• [What is being asked]:
Go through the records and count every line that holds "subtree". Only the number belongs in the reply.

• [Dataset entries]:
========

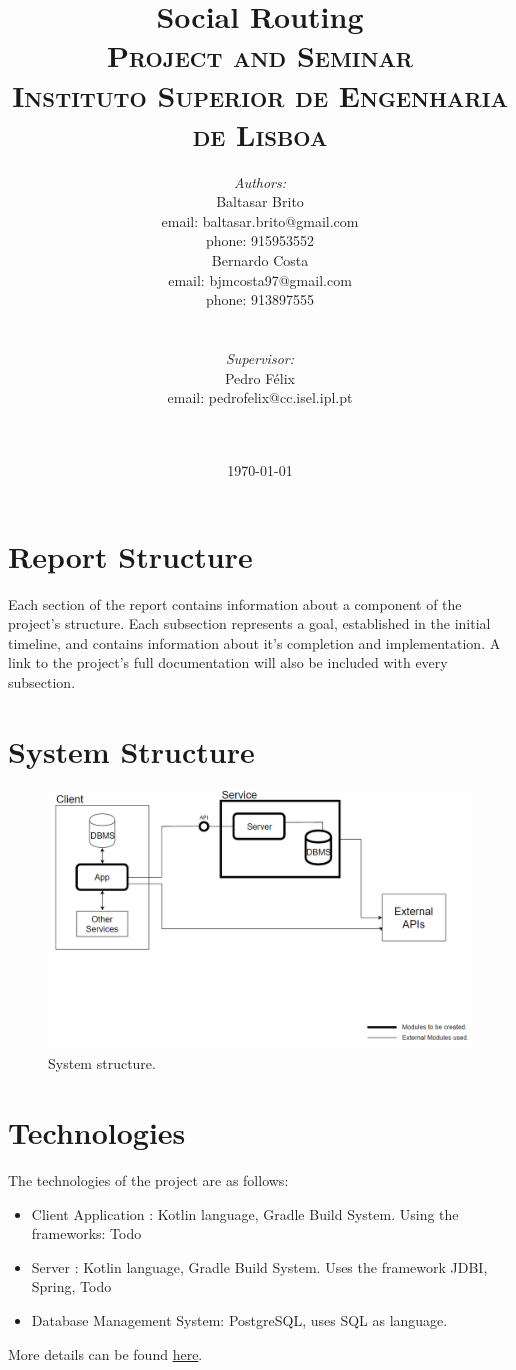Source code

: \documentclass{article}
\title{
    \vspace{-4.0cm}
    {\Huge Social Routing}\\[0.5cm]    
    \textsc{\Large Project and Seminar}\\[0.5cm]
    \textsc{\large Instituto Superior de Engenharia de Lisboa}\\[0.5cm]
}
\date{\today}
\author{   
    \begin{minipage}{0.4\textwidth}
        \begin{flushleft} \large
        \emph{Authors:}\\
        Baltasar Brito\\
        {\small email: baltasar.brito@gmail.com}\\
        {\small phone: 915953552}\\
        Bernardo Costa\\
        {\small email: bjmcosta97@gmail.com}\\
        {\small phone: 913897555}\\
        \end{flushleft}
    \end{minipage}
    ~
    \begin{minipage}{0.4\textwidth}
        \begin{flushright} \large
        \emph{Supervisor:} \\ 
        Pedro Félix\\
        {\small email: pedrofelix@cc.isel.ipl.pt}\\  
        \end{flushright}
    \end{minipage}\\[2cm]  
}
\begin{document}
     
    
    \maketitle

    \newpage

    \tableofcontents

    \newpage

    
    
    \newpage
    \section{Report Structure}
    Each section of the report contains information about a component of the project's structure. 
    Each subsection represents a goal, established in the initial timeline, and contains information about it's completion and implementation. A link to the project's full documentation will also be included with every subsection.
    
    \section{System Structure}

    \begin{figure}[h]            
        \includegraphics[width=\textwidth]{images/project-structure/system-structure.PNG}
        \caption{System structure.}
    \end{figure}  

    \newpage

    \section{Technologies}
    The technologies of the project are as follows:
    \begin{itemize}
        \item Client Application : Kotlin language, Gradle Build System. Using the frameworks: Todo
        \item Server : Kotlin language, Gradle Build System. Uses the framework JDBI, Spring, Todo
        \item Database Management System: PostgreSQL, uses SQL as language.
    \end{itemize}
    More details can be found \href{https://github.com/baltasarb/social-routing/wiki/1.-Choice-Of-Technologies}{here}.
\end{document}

========

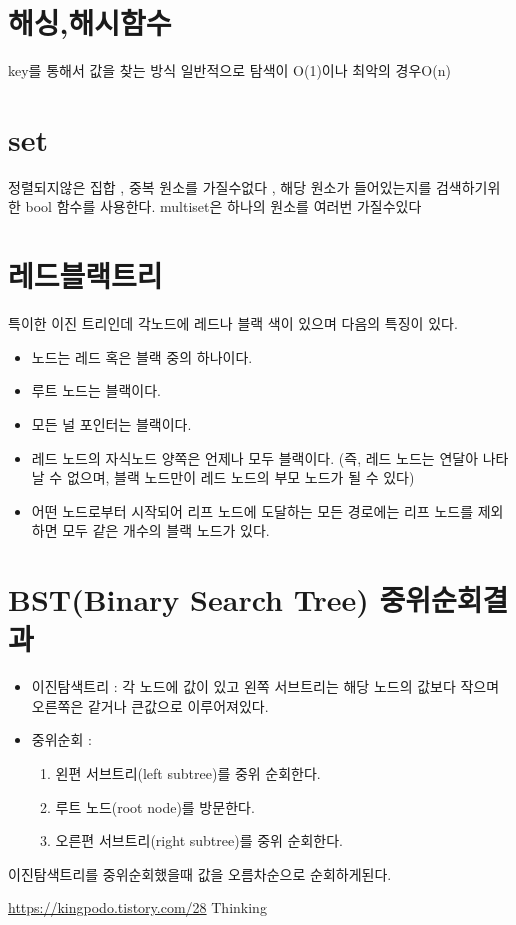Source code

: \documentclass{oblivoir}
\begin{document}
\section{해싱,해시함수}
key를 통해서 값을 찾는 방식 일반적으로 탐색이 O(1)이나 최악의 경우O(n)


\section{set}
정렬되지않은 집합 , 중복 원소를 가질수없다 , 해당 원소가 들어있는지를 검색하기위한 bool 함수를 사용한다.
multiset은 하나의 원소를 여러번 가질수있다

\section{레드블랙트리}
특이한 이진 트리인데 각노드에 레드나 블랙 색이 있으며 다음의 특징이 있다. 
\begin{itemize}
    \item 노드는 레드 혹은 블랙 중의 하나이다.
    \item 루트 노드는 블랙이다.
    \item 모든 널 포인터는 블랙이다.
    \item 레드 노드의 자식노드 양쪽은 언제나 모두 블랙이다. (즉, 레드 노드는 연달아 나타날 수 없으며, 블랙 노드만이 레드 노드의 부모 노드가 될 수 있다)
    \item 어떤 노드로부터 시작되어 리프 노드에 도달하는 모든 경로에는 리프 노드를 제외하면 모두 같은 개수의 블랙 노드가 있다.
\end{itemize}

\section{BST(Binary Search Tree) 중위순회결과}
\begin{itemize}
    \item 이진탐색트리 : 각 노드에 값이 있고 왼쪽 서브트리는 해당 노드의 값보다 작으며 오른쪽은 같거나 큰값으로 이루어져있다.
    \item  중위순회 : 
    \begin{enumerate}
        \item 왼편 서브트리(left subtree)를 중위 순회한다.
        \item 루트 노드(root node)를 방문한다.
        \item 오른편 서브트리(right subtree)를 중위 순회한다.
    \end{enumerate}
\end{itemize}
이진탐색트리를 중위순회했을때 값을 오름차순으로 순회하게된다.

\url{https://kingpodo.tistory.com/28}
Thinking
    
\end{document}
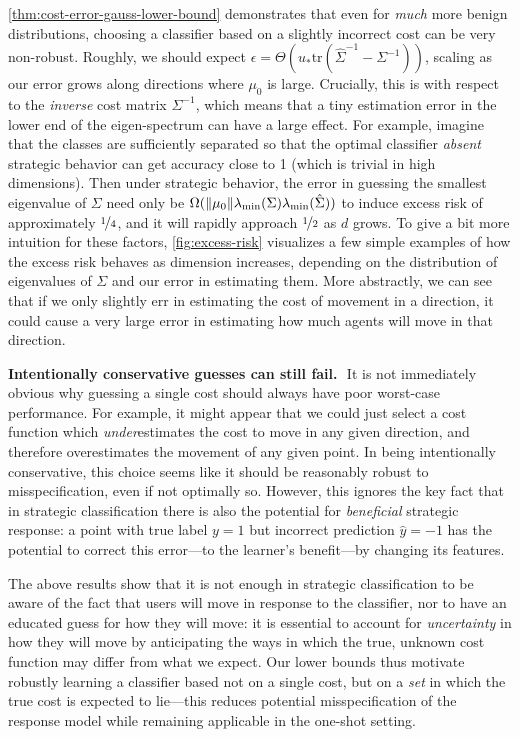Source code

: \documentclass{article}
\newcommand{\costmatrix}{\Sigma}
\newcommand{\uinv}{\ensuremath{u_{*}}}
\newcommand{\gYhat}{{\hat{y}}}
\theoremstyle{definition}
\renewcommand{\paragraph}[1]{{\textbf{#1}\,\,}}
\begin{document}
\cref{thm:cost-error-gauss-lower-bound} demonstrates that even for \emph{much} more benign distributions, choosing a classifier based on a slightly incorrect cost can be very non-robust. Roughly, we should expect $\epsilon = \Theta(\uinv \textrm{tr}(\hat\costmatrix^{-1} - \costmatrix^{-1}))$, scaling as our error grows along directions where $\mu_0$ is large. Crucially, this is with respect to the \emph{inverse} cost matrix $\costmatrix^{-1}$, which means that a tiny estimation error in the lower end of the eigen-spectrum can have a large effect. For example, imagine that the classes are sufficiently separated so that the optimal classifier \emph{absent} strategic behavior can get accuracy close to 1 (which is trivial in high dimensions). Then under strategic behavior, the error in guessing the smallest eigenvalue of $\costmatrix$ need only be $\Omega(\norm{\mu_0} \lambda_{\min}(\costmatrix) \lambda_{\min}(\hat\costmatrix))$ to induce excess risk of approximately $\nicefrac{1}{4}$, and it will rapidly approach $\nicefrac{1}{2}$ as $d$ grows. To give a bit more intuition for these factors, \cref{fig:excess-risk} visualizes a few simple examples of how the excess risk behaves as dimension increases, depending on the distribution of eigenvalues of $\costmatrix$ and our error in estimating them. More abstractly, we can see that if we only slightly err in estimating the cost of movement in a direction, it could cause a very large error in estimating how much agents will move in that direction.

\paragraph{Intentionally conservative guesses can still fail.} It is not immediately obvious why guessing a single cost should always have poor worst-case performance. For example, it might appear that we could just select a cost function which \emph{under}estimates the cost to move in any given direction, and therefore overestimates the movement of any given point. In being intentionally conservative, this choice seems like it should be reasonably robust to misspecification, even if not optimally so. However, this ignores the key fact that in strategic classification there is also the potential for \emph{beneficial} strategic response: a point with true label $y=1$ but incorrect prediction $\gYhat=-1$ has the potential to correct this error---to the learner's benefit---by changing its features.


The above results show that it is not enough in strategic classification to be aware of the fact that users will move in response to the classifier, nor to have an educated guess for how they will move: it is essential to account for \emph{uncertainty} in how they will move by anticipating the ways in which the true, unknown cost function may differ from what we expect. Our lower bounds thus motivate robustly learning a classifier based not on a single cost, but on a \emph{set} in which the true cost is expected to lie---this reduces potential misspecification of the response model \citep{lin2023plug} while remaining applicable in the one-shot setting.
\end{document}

========

• [Answer section]:
2